What makes this conjunction extra special is that at their closest, the two largest planets in our Solar System will be just 0.1 degrees apart in the sky (6 arcminutes of angular separation) and will almost appear to touch each other as seen from Earth. To put it into better perspective, that is just 1/5 of a full moon diameter. Now that is too close for comfort!
Every now and then, we may notice other conjunctions taking place in the sky. Planets will pair up with other planets, and sometimes the Moon will meet up with a planet such as Venus, or even a distant star. The term “Great Conjunction” is the pairing of gas giants Jupiter and Saturn. This is a rare event (taking place about every 20 years on average).
It takes Jupiter 12 years to fully circle around the Sun, while Saturn takes much longer—almost 30 years—to do the same. As it works out, Jupiter laps Saturn once every two decades, and this is when a Great Conjunction occurs. However, not every Jupiter/Saturn conjunction is as close as this year’s event due to the slightly different angles between the Earth, Jupiter and Saturn relative to each other. The “Great Conjunction” of December 21 will be an extraordinary exception! They have not been this close together since 1623 (397 years ago).
- Jupiter and Saturn will be easy to locate and be a noticeable pair as there are no other stars in the night sky that can outshine Jupiter. Jupiter will shine at magnitude -2.0, while Saturn will be much dimmer at +0.6. If you are a beginner and unfamiliar with the night sky, a planetarium app for your smartphone can help point the way. Some of the more robust apps like SkySafari and Celestron’s SkyPortal will also let you know what time the planets rise and set.
- Do not wait until December to begin watching Jupiter and Saturn. They are visible now! Take note of their positions and keep track of them as they move closer and closer together in the weeks leading up to their historic conjunction.

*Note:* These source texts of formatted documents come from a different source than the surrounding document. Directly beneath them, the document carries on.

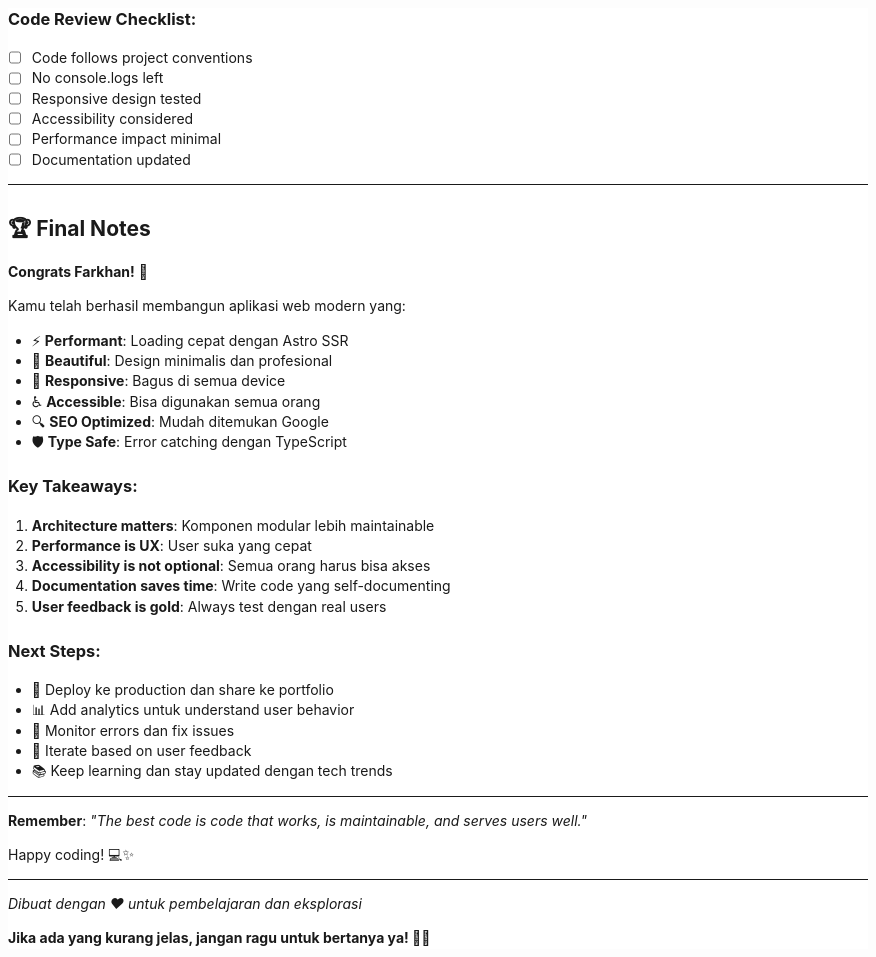 ### **Code Review Checklist**:
- [ ] Code follows project conventions
- [ ] No console.logs left
- [ ] Responsive design tested  
- [ ] Accessibility considered
- [ ] Performance impact minimal
- [ ] Documentation updated

---

## 🏆 Final Notes

**Congrats Farkhan!** 🎉 

Kamu telah berhasil membangun aplikasi web modern yang:
- ⚡ **Performant**: Loading cepat dengan Astro SSR
- 🎨 **Beautiful**: Design minimalis dan profesional  
- 📱 **Responsive**: Bagus di semua device
- ♿ **Accessible**: Bisa digunakan semua orang
- 🔍 **SEO Optimized**: Mudah ditemukan Google
- 🛡️ **Type Safe**: Error catching dengan TypeScript

### **Key Takeaways**:
1. **Architecture matters**: Komponen modular lebih maintainable
2. **Performance is UX**: User suka yang cepat
3. **Accessibility is not optional**: Semua orang harus bisa akses
4. **Documentation saves time**: Write code yang self-documenting
5. **User feedback is gold**: Always test dengan real users

### **Next Steps**:
- 🚀 Deploy ke production dan share ke portfolio
- 📊 Add analytics untuk understand user behavior  
- 🐛 Monitor errors dan fix issues
- 🔄 Iterate based on user feedback
- 📚 Keep learning dan stay updated dengan tech trends

---

**Remember**: *"The best code is code that works, is maintainable, and serves users well."*

Happy coding! 💻✨

---

*Dibuat dengan ❤️ untuk pembelajaran dan eksplorasi*

**Jika ada yang kurang jelas, jangan ragu untuk bertanya ya! 🤔💬**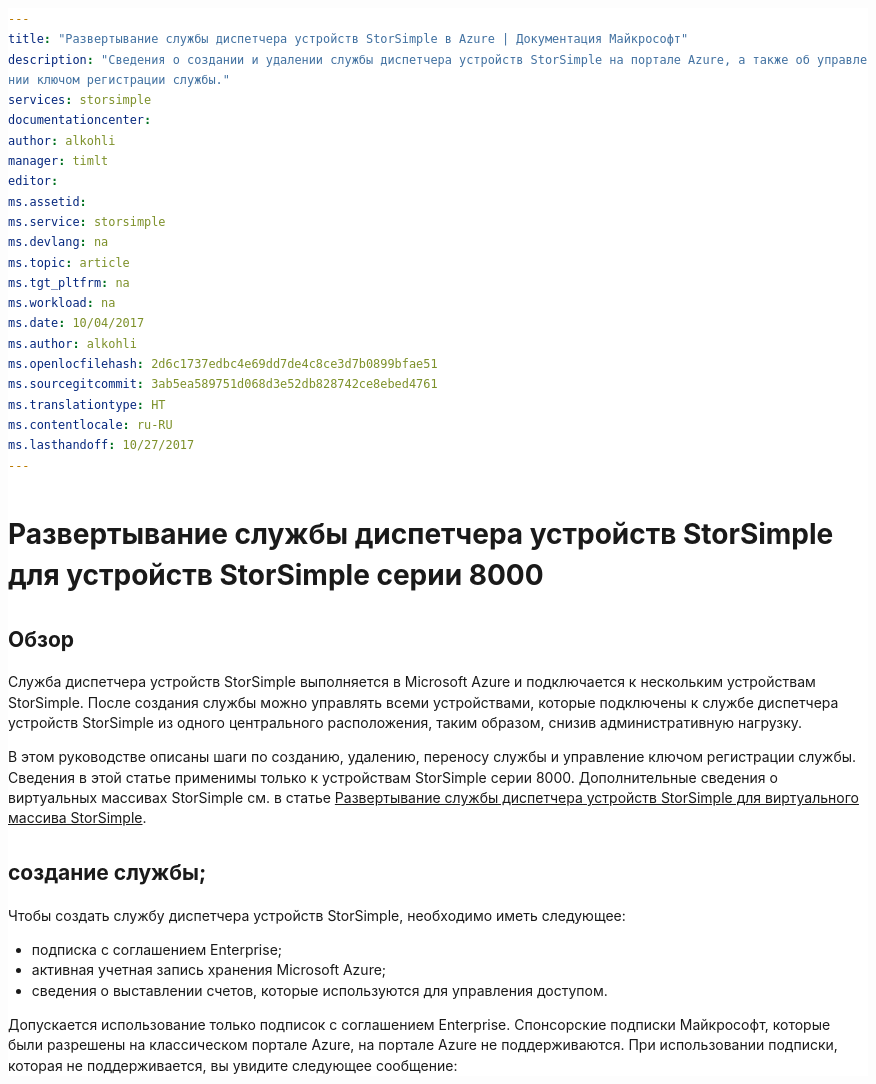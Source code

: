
 ```yaml
---
title: "Развертывание службы диспетчера устройств StorSimple в Azure | Документация Майкрософт"
description: "Сведения о создании и удалении службы диспетчера устройств StorSimple на портале Azure, а также об управлении ключом регистрации службы."
services: storsimple
documentationcenter: 
author: alkohli
manager: timlt
editor: 
ms.assetid: 
ms.service: storsimple
ms.devlang: na
ms.topic: article
ms.tgt_pltfrm: na
ms.workload: na
ms.date: 10/04/2017
ms.author: alkohli
ms.openlocfilehash: 2d6c1737edbc4e69dd7de4c8ce3d7b0899bfae51
ms.sourcegitcommit: 3ab5ea589751d068d3e52db828742ce8ebed4761
ms.translationtype: HT
ms.contentlocale: ru-RU
ms.lasthandoff: 10/27/2017
---
```

# <a name="deploy-the-storsimple-device-manager-service-for-storsimple-8000-series-devices"></a>Развертывание службы диспетчера устройств StorSimple для устройств StorSimple серии 8000

## <a name="overview"></a>Обзор

Служба диспетчера устройств StorSimple выполняется в Microsoft Azure и подключается к нескольким устройствам StorSimple. После создания службы можно управлять всеми устройствами, которые подключены к службе диспетчера устройств StorSimple из одного центрального расположения, таким образом, снизив административную нагрузку.

В этом руководстве описаны шаги по созданию, удалению, переносу службы и управление ключом регистрации службы. Сведения в этой статье применимы только к устройствам StorSimple серии 8000. Дополнительные сведения о виртуальных массивах StorSimple см. в статье [Развертывание службы диспетчера устройств StorSimple для виртуального массива StorSimple](storsimple-virtual-array-manage-service.md).

## <a name="create-a-service"></a>создание службы;
Чтобы создать службу диспетчера устройств StorSimple, необходимо иметь следующее:

* подписка с соглашением Enterprise;
* активная учетная запись хранения Microsoft Azure;
* сведения о выставлении счетов, которые используются для управления доступом.

Допускается использование только подписок с соглашением Enterprise. Спонсорские подписки Майкрософт, которые были разрешены на классическом портале Azure, на портале Azure не поддерживаются. При использовании подписки, которая не поддерживается, вы увидите следующее сообщение:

- A few days before the conjunction, note where Jupiter and Saturn are located near the southwestern horizon, so you will have an idea of where they will be on the night of December 21. This will enable you to select the best viewing location with a clear unobstructed view of the southwestern horizon.
- Set up early. There will only be a short window to see the event—about two hours.
- On the evening of December 16 and 17, the thin crescent Moon will be joining Jupiter and Saturn in the southwestern sky. Look for an enchanting evening display.
- Use a telescope at about 75x to 100x magnification or more to fit both planets along with their respective moons in the same eyepiece field of view. What a treat it will be to see the two most popular planets together at the same time in the same eyepiece! Please note that because Jupiter and Saturn will be relatively close to the horizon, the view may become somewhat distorted. After all, you will be observing the planets through the thickest part of Earth’s atmosphere.
- If you have access to a binocular or a spotting scope, use it! Any optical aide will enhance the planets for a more memorable viewing experience. Even a small 8x42 or 10x42 binocular will show Jupiter as a disc and reveal its four brightest moons! Unfortunately, the magnification will not be strong enough to reveal Saturn’s rings. Be sure to use a tripod if one is available to help steady the view, or use a table, wall, or automobile hood/trunk to prop up your arms to help minimize any shaking.
- If no optical aide is available, just use your unaided eyes and enjoy the view.
- Capture this historic moment with your camera! These planets will not be this close again until the year 2080. Because Jupiter and Saturn will be near the horizon, include a foreground subject for a more picturesque composition. Selfies, anyone?
- Once the historic Great Conjunction of Jupiter and Saturn is over, it does not mean you should stop observing. Continue to follow the planets, and you will gradually see them separate and slowly move apart as the nights go on.
While the year 2020 will go down in history as one of the most stressful for most everyone, it will be leaving us on a high note with the Great Conjunction of Jupiter and Saturn. News of this event is already creating quite a stir in the media as people from all over the world are gearing up to witness one of the most impressive planetary gatherings of a lifetime. This is an event that you do not want to miss!